Na opinião de um jornalista britânico existem no universo
da MotoGP dois tipos de pessoas, fãs do esporte da velocidade em duas rodas e
fãs de Valentino Rossi. Os primeiros admiram a tecnologia aplicada nas motos e
o talento dos pilotos nas pistas, os segundos acreditam que o universo gira em
torno do ídolo italiano. Este tipo de dicotomia já resultou em vaias para
pilotos que, com mérito, venceram corridas.

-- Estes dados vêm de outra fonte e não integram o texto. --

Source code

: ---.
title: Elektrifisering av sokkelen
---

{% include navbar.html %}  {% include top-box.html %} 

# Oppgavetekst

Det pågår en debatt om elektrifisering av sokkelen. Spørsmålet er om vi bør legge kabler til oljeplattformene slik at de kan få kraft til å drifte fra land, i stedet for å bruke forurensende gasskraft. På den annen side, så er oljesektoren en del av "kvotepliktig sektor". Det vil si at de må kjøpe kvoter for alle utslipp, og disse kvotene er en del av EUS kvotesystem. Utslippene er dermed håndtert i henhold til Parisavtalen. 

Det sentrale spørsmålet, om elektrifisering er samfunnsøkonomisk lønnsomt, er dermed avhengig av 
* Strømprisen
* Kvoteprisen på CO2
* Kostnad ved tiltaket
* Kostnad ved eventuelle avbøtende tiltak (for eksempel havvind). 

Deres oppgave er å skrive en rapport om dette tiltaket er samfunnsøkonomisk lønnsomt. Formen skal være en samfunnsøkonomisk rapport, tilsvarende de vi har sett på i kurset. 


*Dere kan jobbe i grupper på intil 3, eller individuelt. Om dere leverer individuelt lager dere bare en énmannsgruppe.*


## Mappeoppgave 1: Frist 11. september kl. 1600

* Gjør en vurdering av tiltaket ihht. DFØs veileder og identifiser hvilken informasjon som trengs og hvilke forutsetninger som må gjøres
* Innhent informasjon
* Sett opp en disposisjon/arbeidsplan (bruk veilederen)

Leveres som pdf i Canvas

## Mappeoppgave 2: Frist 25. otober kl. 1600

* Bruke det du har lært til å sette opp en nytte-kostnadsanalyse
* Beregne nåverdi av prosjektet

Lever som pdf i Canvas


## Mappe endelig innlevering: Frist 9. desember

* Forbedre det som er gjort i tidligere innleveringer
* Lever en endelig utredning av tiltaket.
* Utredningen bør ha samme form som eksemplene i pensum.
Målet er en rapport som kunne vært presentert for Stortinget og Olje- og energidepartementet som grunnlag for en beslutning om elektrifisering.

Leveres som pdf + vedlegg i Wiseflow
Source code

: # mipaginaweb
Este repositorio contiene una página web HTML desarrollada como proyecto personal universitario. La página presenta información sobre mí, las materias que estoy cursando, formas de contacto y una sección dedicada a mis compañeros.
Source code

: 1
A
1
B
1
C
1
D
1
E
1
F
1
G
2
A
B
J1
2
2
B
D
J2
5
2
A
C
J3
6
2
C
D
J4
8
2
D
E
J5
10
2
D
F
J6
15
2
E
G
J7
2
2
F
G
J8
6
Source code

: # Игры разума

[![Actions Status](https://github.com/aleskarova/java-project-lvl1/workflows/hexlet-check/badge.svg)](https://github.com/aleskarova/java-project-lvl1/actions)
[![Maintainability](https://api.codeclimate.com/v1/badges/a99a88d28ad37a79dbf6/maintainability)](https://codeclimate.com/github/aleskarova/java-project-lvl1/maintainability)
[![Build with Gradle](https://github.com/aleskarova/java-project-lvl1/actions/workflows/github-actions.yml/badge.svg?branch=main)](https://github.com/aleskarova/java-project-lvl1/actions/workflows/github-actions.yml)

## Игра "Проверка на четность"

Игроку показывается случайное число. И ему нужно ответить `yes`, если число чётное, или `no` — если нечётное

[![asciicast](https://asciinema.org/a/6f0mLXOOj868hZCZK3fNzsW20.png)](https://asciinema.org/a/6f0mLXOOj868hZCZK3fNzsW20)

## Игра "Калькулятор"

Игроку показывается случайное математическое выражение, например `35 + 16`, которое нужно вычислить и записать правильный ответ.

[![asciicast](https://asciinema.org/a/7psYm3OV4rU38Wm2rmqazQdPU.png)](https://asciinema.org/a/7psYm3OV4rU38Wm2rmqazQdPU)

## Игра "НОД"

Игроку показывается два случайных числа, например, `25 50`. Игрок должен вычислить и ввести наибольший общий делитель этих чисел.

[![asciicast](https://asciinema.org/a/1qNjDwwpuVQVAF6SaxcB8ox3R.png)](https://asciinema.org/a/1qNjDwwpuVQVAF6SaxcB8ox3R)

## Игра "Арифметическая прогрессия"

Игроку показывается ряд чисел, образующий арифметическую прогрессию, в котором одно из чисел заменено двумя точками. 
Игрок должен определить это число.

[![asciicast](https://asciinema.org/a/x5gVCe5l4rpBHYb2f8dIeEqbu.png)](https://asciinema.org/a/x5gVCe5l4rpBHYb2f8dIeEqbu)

O conjunto da obra de Valentino Rossi só encontra
paralelo na biografia de Giacomo Agostini, construída em uma época onde a
palavra concorrência não tinha o menor significado. O sucesso de Valentino
extrapolou as pistas, criou um império comercial, sua marca registrada (VR46) é
licenciada para uma ampla variedade de produtos. O piloto é venerado por uma
legião de fiéis torcedores que colorem de amarelo qualquer circuito em qualquer
continente onde é disputada uma etapa da MotoGP. Rossi persegue com obstinação
igualar ou superar os recordes históricos de seu conterrâneo Agostini, tarefa
que está sendo dificultada pela atual safra de pilotos. Se os resultados nas
pistas não respaldam seu protagonismo, Valentino Rossi encontra outra maneira
de ser o centro das atenções, até porque títulos de “Campeão Moral”, como ele
se atribui em 2015, não tem significação estatística.